I would be remiss if I didn’t remind everyone that all teams need to try and recognize one of their mentors, teachers or team adults that meet the criteria. There is no excuse for missing this opportunity to recognize someone who has made a difference in your life or those of past team members. When I was so honored, I was filled with emotion knowing that the students on my team felt I deserved such a high honor. Receiving that recognition was more important than almost anything in my life because of the students from which it came. Take the time to choose a mentor, write the essay and send it out. It is a small sacrifice on your part that brings about a significant event in the life of your mentor.

The way WildStang chose their mentor when I was on the team was by ballot. We had a piece of paper with every mentor (and trust me there were a lot) on it and had the mentors come in and introduce themselves. The students then chose their mentor anonymously and wrote a small sentence as to why they chose them.

When I was on the team we would tally the nominees and then use the comments as a base for the essay itself. I’ve used this format in other organizations and it has worked really well.

The coolest thing that we did was keep who we nominated a secret so the nominee would not know they were chosen until, as Al stated, they were either announced as WFFA winners or at our ceremony in May.

If you need help or ideas please PM me and I would be more than happy to help you guys out!

-Kelli

I’m with Al on this one. It should be a choice by the students. This is an award that regognizes who inspires them. Not which mentor the mentors think should win.

That said on my team for the last few years all mentors told the students we did not want to be nominated until our lead mentor, only one who has been with the team since our first season in 1995, had been recognized.

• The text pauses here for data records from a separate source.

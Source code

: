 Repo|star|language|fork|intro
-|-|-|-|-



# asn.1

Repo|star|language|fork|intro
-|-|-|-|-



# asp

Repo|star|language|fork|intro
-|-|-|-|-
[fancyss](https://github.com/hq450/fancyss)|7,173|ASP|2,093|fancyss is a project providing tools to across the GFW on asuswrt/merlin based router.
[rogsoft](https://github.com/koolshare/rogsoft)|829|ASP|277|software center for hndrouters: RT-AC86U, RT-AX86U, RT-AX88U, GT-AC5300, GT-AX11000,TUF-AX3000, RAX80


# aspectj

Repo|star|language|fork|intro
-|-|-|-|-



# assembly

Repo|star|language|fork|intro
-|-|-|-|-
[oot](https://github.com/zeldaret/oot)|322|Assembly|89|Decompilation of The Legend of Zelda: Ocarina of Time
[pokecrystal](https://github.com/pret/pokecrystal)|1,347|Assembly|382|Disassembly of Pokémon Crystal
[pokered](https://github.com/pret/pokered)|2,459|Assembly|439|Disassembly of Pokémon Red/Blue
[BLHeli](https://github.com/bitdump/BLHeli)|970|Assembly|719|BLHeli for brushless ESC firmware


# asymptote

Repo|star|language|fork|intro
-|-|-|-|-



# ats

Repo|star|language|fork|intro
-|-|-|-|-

Now that he has won I can happily say I have no idea who was nominated this year.

I agree with Al, the students need to decide. If the mentors choose, it isn’t as authentic as it would be coming from the students. We have a system of advisors (long-term, more experience professionals) and mentors (alum, college students, parents), and we limit our submission to advisors. We send all of the adults out of the room, aside from one business mentor. They are the only adult to know who is chosen until it is announced. We simply have a nomination and voting process to decide; we group up and write a bullet list of reason why we want a specific advisors. Then we do a presentation to all of the students; the we vote. It’s meant to be the advisor who inspires the students, and this is a way to ensure it.

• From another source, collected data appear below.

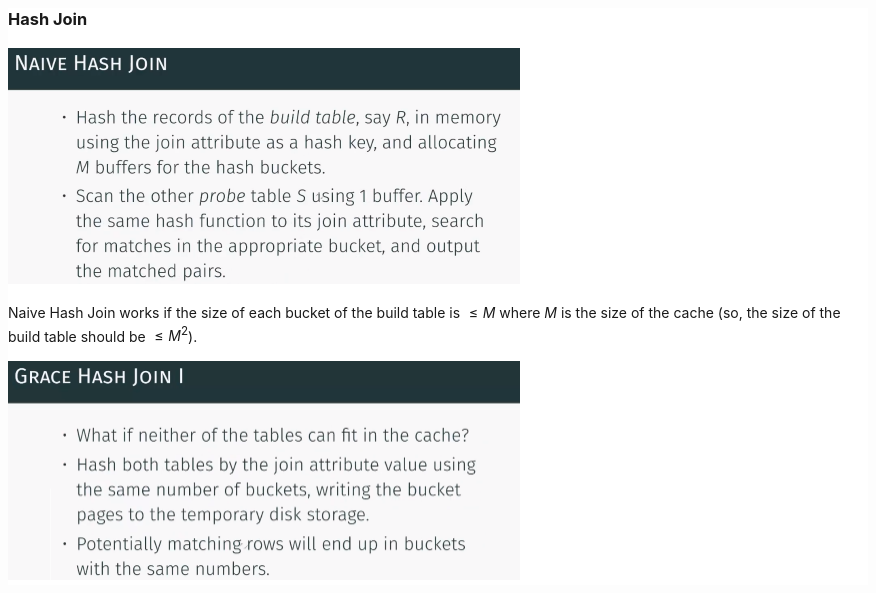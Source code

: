





### Hash Join

<img src="./pics for conspects/DB/DB 23-10-12 4.png" alt="DS 23-10-12 4" style="zoom:50%;" />

Naive Hash Join works if the size of each bucket of the build table is $\leqslant M$ where $M$ is the size of the cache (so, the size of the build table should be $\leqslant M^2$). 



<img src="./pics for conspects/DB/DB 23-10-12 5.png" alt="DS 23-10-12 5" style="zoom:50%;" />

PM me if you have any questions; I’d be happy to help.

We have always chose a different mentor every year. To be honest I’m not sure we have nominated someone every year. In years past we have done the teacher who started our team(after she retired of course) and my mother because she works full time and had 2 FLL teams. I can’t remember anyone else we’ve nominated.

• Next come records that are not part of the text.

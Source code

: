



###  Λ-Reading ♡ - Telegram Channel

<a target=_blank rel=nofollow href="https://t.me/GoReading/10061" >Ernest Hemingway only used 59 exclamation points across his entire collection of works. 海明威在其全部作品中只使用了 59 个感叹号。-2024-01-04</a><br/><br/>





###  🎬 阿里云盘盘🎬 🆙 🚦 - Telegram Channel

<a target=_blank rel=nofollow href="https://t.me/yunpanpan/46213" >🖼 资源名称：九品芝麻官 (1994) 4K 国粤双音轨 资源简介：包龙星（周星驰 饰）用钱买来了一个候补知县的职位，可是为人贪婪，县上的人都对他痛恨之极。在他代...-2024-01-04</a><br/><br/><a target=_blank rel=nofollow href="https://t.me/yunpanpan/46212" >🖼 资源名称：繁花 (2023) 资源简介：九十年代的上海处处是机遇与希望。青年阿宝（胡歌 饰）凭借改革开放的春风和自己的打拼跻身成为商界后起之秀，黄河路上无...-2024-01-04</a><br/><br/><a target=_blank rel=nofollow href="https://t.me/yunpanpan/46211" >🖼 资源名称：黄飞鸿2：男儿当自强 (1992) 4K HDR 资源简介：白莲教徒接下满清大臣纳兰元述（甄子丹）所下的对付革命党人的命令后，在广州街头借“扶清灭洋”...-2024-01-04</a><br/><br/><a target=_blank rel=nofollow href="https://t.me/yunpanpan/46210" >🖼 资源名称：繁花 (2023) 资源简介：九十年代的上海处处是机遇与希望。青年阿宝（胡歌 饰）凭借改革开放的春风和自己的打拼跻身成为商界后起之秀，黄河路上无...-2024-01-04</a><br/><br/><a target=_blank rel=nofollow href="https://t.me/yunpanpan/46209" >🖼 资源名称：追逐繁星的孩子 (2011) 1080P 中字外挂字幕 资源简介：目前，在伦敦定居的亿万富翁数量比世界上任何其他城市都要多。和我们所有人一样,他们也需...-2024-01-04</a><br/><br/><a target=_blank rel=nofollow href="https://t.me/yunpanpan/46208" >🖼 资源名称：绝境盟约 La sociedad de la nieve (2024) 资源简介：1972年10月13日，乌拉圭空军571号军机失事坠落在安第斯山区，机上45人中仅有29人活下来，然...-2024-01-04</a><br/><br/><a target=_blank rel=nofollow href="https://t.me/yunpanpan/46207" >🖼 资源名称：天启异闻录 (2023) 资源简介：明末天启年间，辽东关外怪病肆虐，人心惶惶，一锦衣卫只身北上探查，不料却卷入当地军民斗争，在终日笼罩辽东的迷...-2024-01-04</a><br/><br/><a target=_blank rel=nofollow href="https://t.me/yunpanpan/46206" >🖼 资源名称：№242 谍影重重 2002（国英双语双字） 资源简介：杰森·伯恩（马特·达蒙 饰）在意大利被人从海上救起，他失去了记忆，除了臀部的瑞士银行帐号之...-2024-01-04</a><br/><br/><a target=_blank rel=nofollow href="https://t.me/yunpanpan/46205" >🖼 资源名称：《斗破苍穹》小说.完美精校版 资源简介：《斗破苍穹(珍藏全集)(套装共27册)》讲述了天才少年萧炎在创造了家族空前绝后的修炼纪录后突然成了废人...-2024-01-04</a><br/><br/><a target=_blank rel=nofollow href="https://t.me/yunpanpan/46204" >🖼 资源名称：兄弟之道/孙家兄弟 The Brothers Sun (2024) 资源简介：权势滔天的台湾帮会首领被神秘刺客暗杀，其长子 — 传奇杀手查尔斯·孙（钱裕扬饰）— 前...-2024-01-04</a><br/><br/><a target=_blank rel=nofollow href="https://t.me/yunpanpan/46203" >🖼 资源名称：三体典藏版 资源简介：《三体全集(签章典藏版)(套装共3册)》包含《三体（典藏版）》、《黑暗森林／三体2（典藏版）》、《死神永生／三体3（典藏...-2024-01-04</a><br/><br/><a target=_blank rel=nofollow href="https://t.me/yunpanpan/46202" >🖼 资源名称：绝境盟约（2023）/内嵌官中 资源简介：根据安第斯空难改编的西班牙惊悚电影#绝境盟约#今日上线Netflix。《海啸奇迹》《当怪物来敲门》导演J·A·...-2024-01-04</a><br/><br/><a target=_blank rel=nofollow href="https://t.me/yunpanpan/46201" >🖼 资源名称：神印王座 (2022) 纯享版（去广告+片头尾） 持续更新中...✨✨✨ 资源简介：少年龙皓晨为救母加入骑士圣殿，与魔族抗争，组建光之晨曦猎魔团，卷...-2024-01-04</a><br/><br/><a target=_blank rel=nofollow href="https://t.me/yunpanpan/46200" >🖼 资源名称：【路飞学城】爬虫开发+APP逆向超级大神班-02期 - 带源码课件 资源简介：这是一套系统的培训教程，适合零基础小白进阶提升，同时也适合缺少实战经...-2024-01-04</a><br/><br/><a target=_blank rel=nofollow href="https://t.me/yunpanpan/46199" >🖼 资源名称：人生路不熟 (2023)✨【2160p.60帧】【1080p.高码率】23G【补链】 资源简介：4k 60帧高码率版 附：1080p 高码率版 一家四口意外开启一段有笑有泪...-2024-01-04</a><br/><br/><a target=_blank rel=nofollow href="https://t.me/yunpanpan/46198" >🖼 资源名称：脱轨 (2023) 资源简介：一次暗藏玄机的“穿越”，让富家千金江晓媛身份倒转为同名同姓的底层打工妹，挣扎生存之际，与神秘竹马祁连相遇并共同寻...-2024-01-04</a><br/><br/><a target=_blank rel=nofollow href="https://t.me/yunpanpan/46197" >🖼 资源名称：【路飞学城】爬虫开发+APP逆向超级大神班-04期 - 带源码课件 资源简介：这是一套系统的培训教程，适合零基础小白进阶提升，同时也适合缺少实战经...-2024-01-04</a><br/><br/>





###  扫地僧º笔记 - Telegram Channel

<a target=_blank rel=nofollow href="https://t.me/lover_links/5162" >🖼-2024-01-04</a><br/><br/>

We have always let the students choose. We tell them that it needs to be done and to do it because it is all their choice.

While there is no rule as to how many times one can be nominated, whether or not to implement a limit should be discussed by the team as a whole, in order to keep favoritism from occuring in the future. I write the essays for Dean’s List and Woody Flower’s nominees from FIRST Team Fusion 364 and we have agreed to set no limit, because the essay must reflect a mentor’s impact on the team, and if the team consistently believes a mentor is deserving, it shows in the essay. To nominate someone less deserving, because of a limit, would gain much less enthusiasm from the team. Each year, the Team Fusion nominations are based on team opinions which are collected through random mentor interviews and student interviews for each award respectively. For the last three years, the same mentor has received the nomination for Woody Flower’s (although each year, it remains confidential) due to his unique interactions with the students, and we honor their opinions by nominating him each year, regardless of past nominations. Titles like Senior Mentor generally don’t affect the decision, because it is only a title, and the board will expect you to prove his worth with details. This year, our nominee won, so the 2013 nomination will go to the next most deserving mentor regardless of title, or, if one is lacking, the team may not submit a nomination.

Thanks for the advise! We try to pick out a mentor who has done the most to help our team in sense of growth, gives the team a personality, and has done an unthinkable amount of work with the team and FIRST.

…and some times you have nominated that mentor before, and they keep doing more.

One really great way to make sure the right people win this award is to have some teams nominate other team’s mentors (talk about coopertition)! There are people who go way out of their way to help others on various teams and they are worthy of being noticed. When several teams coordinate their nomination for a single mentor (at a single competition), the WFA committee takes serious notice.